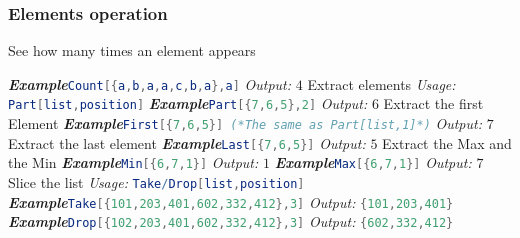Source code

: \documentclass[10pt]{book}
\begin{document}
\subsubsection{Elements operation}
\noindent See how many times an element appears

\noindent\emph{\textbf{Example}}\quad \lstinline[language=Mathematica]|Count[{a,b,a,a,c,b,a},a]| \hspace{\fill}\emph{Output:} $4$
\newline
\newline
\noindent Extract elements
\newline
\noindent \emph{Usage:} \lstinline[language=Mathematica]|Part[list,position]| 
\newline
\noindent\emph{\textbf{Example}}\quad \lstinline[language=Mathematica]|Part[{7,6,5},2]| \hspace{\fill}\emph{Output:} $6$
\newline
\newline
\noindent Extract the first Element
\newline
\noindent\emph{\textbf{Example}}\quad \lstinline[language=Mathematica]|First[{7,6,5}] (*The same as Part[list,1]*)| \hspace{\fill}\emph{Output:} $7$
\newline
\newline
\noindent Extract the last element
\newline
\noindent\emph{\textbf{Example}}\quad \lstinline[language=Mathematica]|Last[{7,6,5}]| \hspace{\fill}\emph{Output:} $5$
\newline
\newline
\noindent Extract the Max and the Min
\newline
\noindent\emph{\textbf{Example}}\quad \lstinline[language=Mathematica]|Min[{6,7,1}]| \hspace{\fill}\emph{Output:} $1$
\newline
\noindent\emph{\textbf{Example}}\quad \lstinline[language=Mathematica]|Max[{6,7,1}]| \hspace{\fill}\emph{Output:} $7$
\newline
\newline
\noindent Slice the list
\newline
\noindent \emph{Usage:} \lstinline[language=Mathematica]|Take/Drop[list,position]| 
\newline
\noindent\emph{\textbf{Example}}\quad \lstinline[language=Mathematica]|Take[{101,203,401,602,332,412},3]| \hspace{\fill}\emph{Output:} \lstinline[language=Mathematica]|{101,203,401}|
\newline
\noindent\emph{\textbf{Example}}\quad \lstinline[language=Mathematica]|Drop[{102,203,401,602,332,412},3]| \hspace{\fill}\emph{Output:} \lstinline[language=Mathematica]|{602,332,412}| 
\end{document}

++++++++++++++++++++

• [WORK ITEM]:
A word-for-word copy of the records is required. Leave out every picture.

• [TASK RESULT]:
Source code

: \documentclass[10pt]{book}
\begin{document}
\subsubsection{Elements operation}
\noindent See how many times an element appears

\noindent\emph{\textbf{Example}}\quad \lstinline[language=Mathematica]|Count[{a,b,a,a,c,b,a},a]| \hspace{\fill}\emph{Output:} $4$
\newline
\newline
\noindent Extract elements
\newline
\noindent \emph{Usage:} \lstinline[language=Mathematica]|Part[list,position]| 
\newline
\noindent\emph{\textbf{Example}}\quad \lstinline[language=Mathematica]|Part[{7,6,5},2]| \hspace{\fill}\emph{Output:} $6$
\newline
\newline
\noindent Extract the first Element
\newline
\noindent\emph{\textbf{Example}}\quad \lstinline[language=Mathematica]|First[{7,6,5}] (*The same as Part[list,1]*)| \hspace{\fill}\emph{Output:} $7$
\newline
\newline
\noindent Extract the last element
\newline
\noindent\emph{\textbf{Example}}\quad \lstinline[language=Mathematica]|Last[{7,6,5}]| \hspace{\fill}\emph{Output:} $5$
\newline
\newline
\noindent Extract the Max and the Min
\newline
\noindent\emph{\textbf{Example}}\quad \lstinline[language=Mathematica]|Min[{6,7,1}]| \hspace{\fill}\emph{Output:} $1$
\newline
\noindent\emph{\textbf{Example}}\quad \lstinline[language=Mathematica]|Max[{6,7,1}]| \hspace{\fill}\emph{Output:} $7$
\newline
\newline
\noindent Slice the list
\newline
\noindent \emph{Usage:} \lstinline[language=Mathematica]|Take/Drop[list,position]| 
\newline
\noindent\emph{\textbf{Example}}\quad \lstinline[language=Mathematica]|Take[{101,203,401,602,332,412},3]| \hspace{\fill}\emph{Output:} \lstinline[language=Mathematica]|{101,203,401}|
\newline
\noindent\emph{\textbf{Example}}\quad \lstinline[language=Mathematica]|Drop[{102,203,401,602,332,412},3]| \hspace{\fill}\emph{Output:} \lstinline[language=Mathematica]|{602,332,412}| 
\end{document}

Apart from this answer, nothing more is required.